Metadata-Version: 2.1
Name: taskgraph
Version: 0.9.1
Summary: Parallel task graph framework.
Home-page: https://github.com/natcap/taskgraph
Maintainer: Rich Sharp
Maintainer-email: richpsharp@gmail.com
License: BSD
Description: ===============
        About TaskGraph
        ===============
        
        ``TaskGraph`` is a library that was developed to help manage complicated
        computational software pipelines consisting of long running individual tasks.
        Many of these tasks could be executed in parallel, almost all of them wrote
        results to disk, and many times results could be reused from part of the
        pipeline. TaskGraph manages all of this for you. With it you can schedule
        tasks with dependencies, avoid recomputing results that have already been
        computed, and allot multiple CPU cores to execute tasks in parallel if
        desired.
        
        TaskGraph Dependencies
        ----------------------
        
        Task Graph is written in pure Python, but if the ``psutils`` package is
        installed the distributed multiprocessing processes will be ``nice``\d.
        
        Example Use
        -----------
        
        Install ``TaskGraph`` with
        
        ``pip install taskgraph``
        
        Then
        
        .. code-block:: python
        
          def _create_list_on_disk(value, length, target_path):
              """Create a numpy array on disk filled with value of `size`."""
              target_list = [value] * length
              pickle.dump(target_list, open(target_path, 'wb'))
        
        
          def _sum_lists_from_disk(list_a_path, list_b_path, target_path):
              """Read two lists, add them and save result."""
              list_a = pickle.load(open(list_a_path, 'rb'))
              list_b = pickle.load(open(list_b_path, 'rb'))
              target_list = []
              for a, b in zip(list_a, list_b):
                  target_list.append(a+b)
              pickle.dump(target_list, open(target_path, 'wb'))
        
          # create a taskgraph that uses 4 multiprocessing subprocesses when possible
          task_graph = taskgraph.TaskGraph(self.workspace_dir, 4)
          target_a_path = os.path.join(self.workspace_dir, 'a.dat')
          target_b_path = os.path.join(self.workspace_dir, 'b.dat')
          result_path = os.path.join(self.workspace_dir, 'result.dat')

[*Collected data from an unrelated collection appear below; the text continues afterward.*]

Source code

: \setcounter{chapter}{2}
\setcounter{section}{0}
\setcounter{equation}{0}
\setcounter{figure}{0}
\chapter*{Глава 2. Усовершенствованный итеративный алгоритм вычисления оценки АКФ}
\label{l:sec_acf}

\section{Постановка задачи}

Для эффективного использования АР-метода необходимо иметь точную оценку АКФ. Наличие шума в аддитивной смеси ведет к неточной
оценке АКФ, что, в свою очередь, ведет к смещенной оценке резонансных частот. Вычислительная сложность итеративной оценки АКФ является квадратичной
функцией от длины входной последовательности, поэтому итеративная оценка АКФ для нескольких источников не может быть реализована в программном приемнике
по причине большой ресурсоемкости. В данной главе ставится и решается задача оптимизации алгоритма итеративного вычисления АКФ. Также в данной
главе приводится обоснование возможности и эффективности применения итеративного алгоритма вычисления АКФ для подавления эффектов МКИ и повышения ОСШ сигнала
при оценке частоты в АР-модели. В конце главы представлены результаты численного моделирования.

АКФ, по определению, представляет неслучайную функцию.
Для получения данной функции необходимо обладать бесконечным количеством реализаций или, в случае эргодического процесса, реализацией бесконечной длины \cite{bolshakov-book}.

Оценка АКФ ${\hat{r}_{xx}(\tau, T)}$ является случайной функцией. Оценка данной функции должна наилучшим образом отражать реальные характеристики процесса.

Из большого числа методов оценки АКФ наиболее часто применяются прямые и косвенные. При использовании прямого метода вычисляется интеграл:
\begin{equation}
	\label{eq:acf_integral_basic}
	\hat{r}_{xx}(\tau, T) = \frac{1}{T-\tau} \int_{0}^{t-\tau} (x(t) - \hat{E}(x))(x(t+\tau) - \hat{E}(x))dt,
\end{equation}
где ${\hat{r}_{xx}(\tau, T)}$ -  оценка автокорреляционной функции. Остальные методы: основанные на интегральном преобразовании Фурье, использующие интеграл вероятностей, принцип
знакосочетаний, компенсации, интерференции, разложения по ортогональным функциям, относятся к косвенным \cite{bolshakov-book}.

          result_2_path = os.path.join(self.workspace_dir, 'result2.dat')
          value_a = 5
          value_b = 10
          list_len = 10
          task_a = task_graph.add_task(
              target=_create_list_on_disk,
              args=(value_a, list_len, target_a_path),
              target_path_list=[target_a_path])
          task_b = task_graph.add_task(
              target=_create_list_on_disk,
              args=(value_b, list_len, target_b_path),
              target_path_list=[target_b_path])

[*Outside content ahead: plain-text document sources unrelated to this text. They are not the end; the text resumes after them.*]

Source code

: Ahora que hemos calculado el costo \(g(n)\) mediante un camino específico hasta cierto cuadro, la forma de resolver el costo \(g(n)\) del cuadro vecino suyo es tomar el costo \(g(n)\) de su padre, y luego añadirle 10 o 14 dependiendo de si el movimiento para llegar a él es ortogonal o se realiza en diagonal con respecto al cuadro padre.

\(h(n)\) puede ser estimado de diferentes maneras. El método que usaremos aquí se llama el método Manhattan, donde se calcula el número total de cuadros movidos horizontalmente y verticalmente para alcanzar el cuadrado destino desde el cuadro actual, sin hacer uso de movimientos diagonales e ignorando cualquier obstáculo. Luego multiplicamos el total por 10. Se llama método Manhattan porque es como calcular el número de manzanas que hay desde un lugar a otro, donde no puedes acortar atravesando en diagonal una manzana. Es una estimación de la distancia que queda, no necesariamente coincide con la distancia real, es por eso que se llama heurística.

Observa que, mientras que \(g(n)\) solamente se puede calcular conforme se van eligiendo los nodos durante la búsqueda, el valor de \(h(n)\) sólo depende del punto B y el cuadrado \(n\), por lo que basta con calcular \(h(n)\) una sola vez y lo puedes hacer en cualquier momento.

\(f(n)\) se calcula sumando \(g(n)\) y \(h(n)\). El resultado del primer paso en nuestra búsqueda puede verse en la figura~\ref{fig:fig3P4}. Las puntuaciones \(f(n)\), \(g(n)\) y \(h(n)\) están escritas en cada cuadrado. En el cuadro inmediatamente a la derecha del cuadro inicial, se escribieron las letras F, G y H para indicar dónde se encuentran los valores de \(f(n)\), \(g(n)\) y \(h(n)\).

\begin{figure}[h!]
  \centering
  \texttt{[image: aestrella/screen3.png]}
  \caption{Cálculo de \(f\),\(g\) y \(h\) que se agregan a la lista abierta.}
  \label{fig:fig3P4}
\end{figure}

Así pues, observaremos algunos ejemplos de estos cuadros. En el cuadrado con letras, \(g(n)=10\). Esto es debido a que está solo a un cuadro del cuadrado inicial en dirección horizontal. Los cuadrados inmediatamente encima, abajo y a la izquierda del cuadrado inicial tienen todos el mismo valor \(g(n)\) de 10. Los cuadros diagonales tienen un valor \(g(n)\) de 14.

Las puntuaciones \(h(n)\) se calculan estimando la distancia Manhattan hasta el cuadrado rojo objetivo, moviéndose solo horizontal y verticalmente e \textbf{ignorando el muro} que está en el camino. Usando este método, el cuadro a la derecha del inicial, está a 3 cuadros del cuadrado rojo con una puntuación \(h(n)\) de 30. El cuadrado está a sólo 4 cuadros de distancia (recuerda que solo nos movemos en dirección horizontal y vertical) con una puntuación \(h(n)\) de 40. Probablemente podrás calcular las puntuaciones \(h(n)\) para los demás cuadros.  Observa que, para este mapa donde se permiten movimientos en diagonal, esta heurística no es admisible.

          sum_task = task_graph.add_task(
              target=_sum_lists_from_disk,
              args=(target_a_path, target_b_path, result_path),
              target_path_list=[result_path],
              dependent_task_list=[task_a, task_b])
        
          task_graph.close()
          task_graph.join()
        
          # expect that result is a list `list_len` long with `value_a+value_b` in it
          result = pickle.load(open(result_path, 'rb'))
        
        Running Tests
        -------------
        
        Taskgraph includes a ``tox`` configuration for automating builds across
        python versions 2.7, 3.6, and whether ``psutil`` is installed.  To execute all
        tests on all platforms, run:
        
            $ tox
        
        Alternatively, if you're only trying to run tests on a single configuration
        (say, python 3.5 without ``psutil``), you'd run::
        
            $ tox -e py36
        
        Or if you'd like to run the tests for the combination of Python 2.7 with
        ``psutil``, you'd run::
        
            $ tox -e py27-psutil
        
        
        .. :changelog:
        
        =========================
        TaskGraph Release History
        =========================
        
        0.9.1 (2020-06-04)
        ------------------
        * Fixed issue that would cause an infinite loop if a ``TaskGraph`` object were
          created with a database from an incompatible previous version. Behavior now
          is to log the issue, delete the old database, and create a new compatible
          one.
        * Fixed issue that would cause some rare infinite loops if ``TaskGraph`` were
          to fail due to some kinds of task exceptions.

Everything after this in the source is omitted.